*ASSIGNMENT:* Although the records contain pictures, only their text should be repeated, exactly as it stands.

*DATA SUPPLIED:*
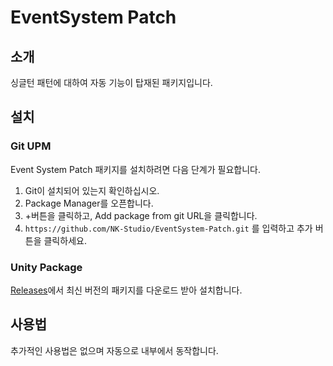 # EventSystem Patch
## 소개
싱글턴 패턴에 대하여 자동 기능이 탑재된 패키지입니다.

## 설치
### Git UPM
Event System Patch 패키지를 설치하려면 다음 단계가 필요합니다.
1. Git이 설치되어 있는지 확인하십시오.
2. Package Manager를 오픈합니다.
3. +버튼을 클릭하고, Add package from git URL을 클릭합니다.
4. `https://github.com/NK-Studio/EventSystem-Patch.git` 를 입력하고 추가 버튼을 클릭하세요.

### Unity Package
[Releases](https://github.com/NK-Studio/EventSystem-Patch/releases)에서 최신 버전의 패키지를 다운로드 받아 설치합니다.
## 사용법
추가적인 사용법은 없으며 자동으로 내부에서 동작합니다.
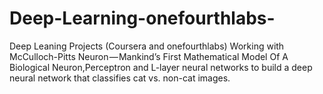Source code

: # Deep-Learning-onefourthlabs-
Deep Leaning Projects (Coursera and onefourthlabs)
Working with McCulloch-Pitts Neuron — Mankind’s First Mathematical Model Of A Biological Neuron,Perceptron and L-layer neural networks to build a deep neural network that classifies cat vs. non-cat images.
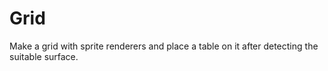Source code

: # Grid
Make a grid with sprite renderers and place a table on it after detecting the suitable surface.
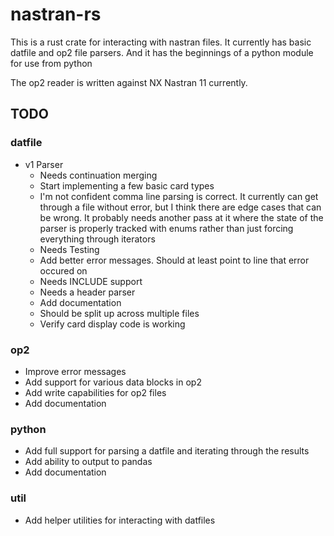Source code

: # nastran-rs

This is a rust crate for interacting with nastran files. It currently has basic
datfile and op2 file parsers. And it has the beginnings of a python module for
use from python

The op2 reader is written against NX Nastran 11 currently.

## TODO

### datfile

- v1 Parser
  - Needs continuation merging
  - Start implementing a few basic card types
  - I'm not confident comma line parsing is correct. It currently can get
    through a file without error, but I think there are edge cases that can be
    wrong. It probably needs another pass at it where the state of the parser is
    properly tracked with enums rather than just forcing everything through
    iterators
  - Needs Testing
  - Add better error messages. Should at least point to line that error occured
    on
  - Needs INCLUDE support
  - Needs a header parser
  - Add documentation
  - Should be split up across multiple files
  - Verify card display code is working

### op2

- Improve error messages
- Add support for various data blocks in op2
- Add write capabilities for op2 files
- Add documentation

### python

- Add full support for parsing a datfile and iterating through the results
- Add ability to output to pandas
- Add documentation

### util

- Add helper utilities for interacting with datfiles
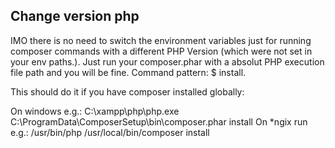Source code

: ## Change version php

IMO there is no need to switch the environment variables just for running composer commands with a different PHP Version (which were not set in your env paths.). Just run your composer.phar with a absolut PHP execution file path and you will be fine. Command pattern: $ <pathToPhPExecutionFile> <pathToComposerPhar> install.

This should do it if you have composer installed globally:

On windows e.g.: C:\xampp\php\php.exe C:\ProgramData\ComposerSetup\bin\composer.phar install
On *ngix run e.g.: /usr/bin/php /usr/local/bin/composer install
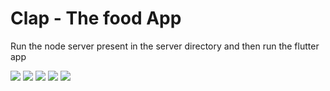 # Clap - The food App

Run the node server present in the server directory and then run the flutter app

<img src="./app_images/1.jpeg" />
<img src="./app_images/2.jpeg" />
<img src="./app_images/3.jpeg" />
<img src="./app_images/4.jpeg" />
<img src="./app_images/5.jpeg" />
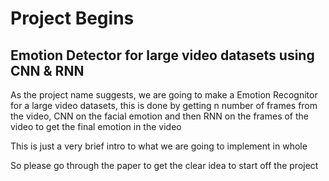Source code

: # Project Begins
## Emotion Detector for large video datasets using CNN & RNN

As the project name suggests, we are going to make a Emotion Recognitor for a large video datasets, this is done by getting n number of frames from the video, CNN on the facial emotion and then RNN on the frames of the video to get the final emotion in the video

This is just a very brief intro to what we are going to implement in whole

So please go through the paper to get the clear idea to start off the project
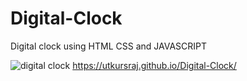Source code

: # Digital-Clock
Digital clock using HTML CSS and JAVASCRIPT

![digital clock](https://user-images.githubusercontent.com/93482254/164081793-21632ade-be6f-4f32-bbb3-924b6eab579b.png)
https://utkursraj.github.io/Digital-Clock/
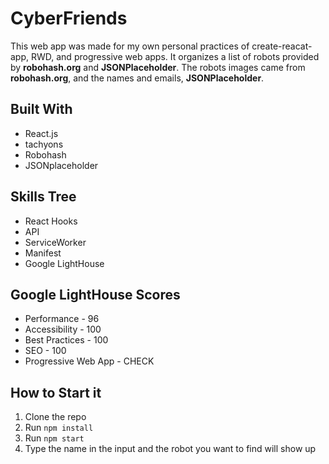# CyberFriends
This web app was made for my own personal practices of create-reacat-app, RWD, and progressive web apps.
It organizes a list of robots provided by **robohash.org** and **JSONPlaceholder**.
The robots images came from **robohash.org**, and the names and emails, **JSONPlaceholder**.
## Built With
* React.js
* tachyons
* Robohash
* JSONplaceholder
## Skills Tree
* React Hooks
* API
* ServiceWorker
* Manifest
* Google LightHouse
## Google LightHouse Scores
* Performance - 96
* Accessibility - 100
* Best Practices - 100
* SEO - 100
* Progressive Web App - CHECK
## How to Start it
1. Clone the repo
1. Run `npm install`
1. Run `npm start`
1. Type the name in the input and the robot you want to find will show up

*ANSWER TO THE EXERCISE:*
 # EventSystem Patch
## 소개
싱글턴 패턴에 대하여 자동 기능이 탑재된 패키지입니다.

## 설치
### Git UPM
Event System Patch 패키지를 설치하려면 다음 단계가 필요합니다.
1. Git이 설치되어 있는지 확인하십시오.
2. Package Manager를 오픈합니다.
3. +버튼을 클릭하고, Add package from git URL을 클릭합니다.
4. `https://github.com/NK-Studio/EventSystem-Patch.git` 를 입력하고 추가 버튼을 클릭하세요.

### Unity Package
[Releases](https://github.com/NK-Studio/EventSystem-Patch/releases)에서 최신 버전의 패키지를 다운로드 받아 설치합니다.
## 사용법
추가적인 사용법은 없으며 자동으로 내부에서 동작합니다.
Source code

: # Deep-Learning-onefourthlabs-
Deep Leaning Projects (Coursera and onefourthlabs)
Working with McCulloch-Pitts Neuron — Mankind’s First Mathematical Model Of A Biological Neuron,Perceptron and L-layer neural networks to build a deep neural network that classifies cat vs. non-cat images.
Source code

: # Grid
Make a grid with sprite renderers and place a table on it after detecting the suitable surface.
Source code

: # nastran-rs

This is a rust crate for interacting with nastran files. It currently has basic
datfile and op2 file parsers. And it has the beginnings of a python module for
use from python

The op2 reader is written against NX Nastran 11 currently.

## TODO

### datfile

- v1 Parser
  - Needs continuation merging
  - Start implementing a few basic card types
  - I'm not confident comma line parsing is correct. It currently can get
    through a file without error, but I think there are edge cases that can be
    wrong. It probably needs another pass at it where the state of the parser is
    properly tracked with enums rather than just forcing everything through
    iterators
  - Needs Testing
  - Add better error messages. Should at least point to line that error occured
    on
  - Needs INCLUDE support
  - Needs a header parser
  - Add documentation
  - Should be split up across multiple files
  - Verify card display code is working

### op2

- Improve error messages
- Add support for various data blocks in op2
- Add write capabilities for op2 files
- Add documentation

### python

- Add full support for parsing a datfile and iterating through the results
- Add ability to output to pandas
- Add documentation

### util

- Add helper utilities for interacting with datfiles
Source code

: ## Change version php

IMO there is no need to switch the environment variables just for running composer commands with a different PHP Version (which were not set in your env paths.). Just run your composer.phar with a absolut PHP execution file path and you will be fine. Command pattern: $ <pathToPhPExecutionFile> <pathToComposerPhar> install.

This should do it if you have composer installed globally:

On windows e.g.: C:\xampp\php\php.exe C:\ProgramData\ComposerSetup\bin\composer.phar install
On *ngix run e.g.: /usr/bin/php /usr/local/bin/composer install
 # Clap - The food App

Run the node server present in the server directory and then run the flutter app

<img src="./app_images/1.jpeg" />
<img src="./app_images/2.jpeg" />
<img src="./app_images/3.jpeg" />
<img src="./app_images/4.jpeg" />
<img src="./app_images/5.jpeg" />
Source code

: # Project Begins
## Emotion Detector for large video datasets using CNN & RNN

As the project name suggests, we are going to make a Emotion Recognitor for a large video datasets, this is done by getting n number of frames from the video, CNN on the facial emotion and then RNN on the frames of the video to get the final emotion in the video

This is just a very brief intro to what we are going to implement in whole

So please go through the paper to get the clear idea to start off the project
Source code

: # Digital-Clock
Digital clock using HTML CSS and JAVASCRIPT

![digital clock](https://user-images.githubusercontent.com/93482254/164081793-21632ade-be6f-4f32-bbb3-924b6eab579b.png)
https://utkursraj.github.io/Digital-Clock/
# CyberFriends
This web app was made for my own personal practices of create-reacat-app, RWD, and progressive web apps.
It organizes a list of robots provided by **robohash.org** and **JSONPlaceholder**.
The robots images came from **robohash.org**, and the names and emails, **JSONPlaceholder**.
## Built With
* React.js
* tachyons
* Robohash
* JSONplaceholder
## Skills Tree
* React Hooks
* API
* ServiceWorker
* Manifest
* Google LightHouse
## Google LightHouse Scores
* Performance - 96
* Accessibility - 100
* Best Practices - 100
* SEO - 100
* Progressive Web App - CHECK
## How to Start it
1. Clone the repo
1. Run `npm install`
1. Run `npm start`
1. Type the name in the input and the robot you want to find will show up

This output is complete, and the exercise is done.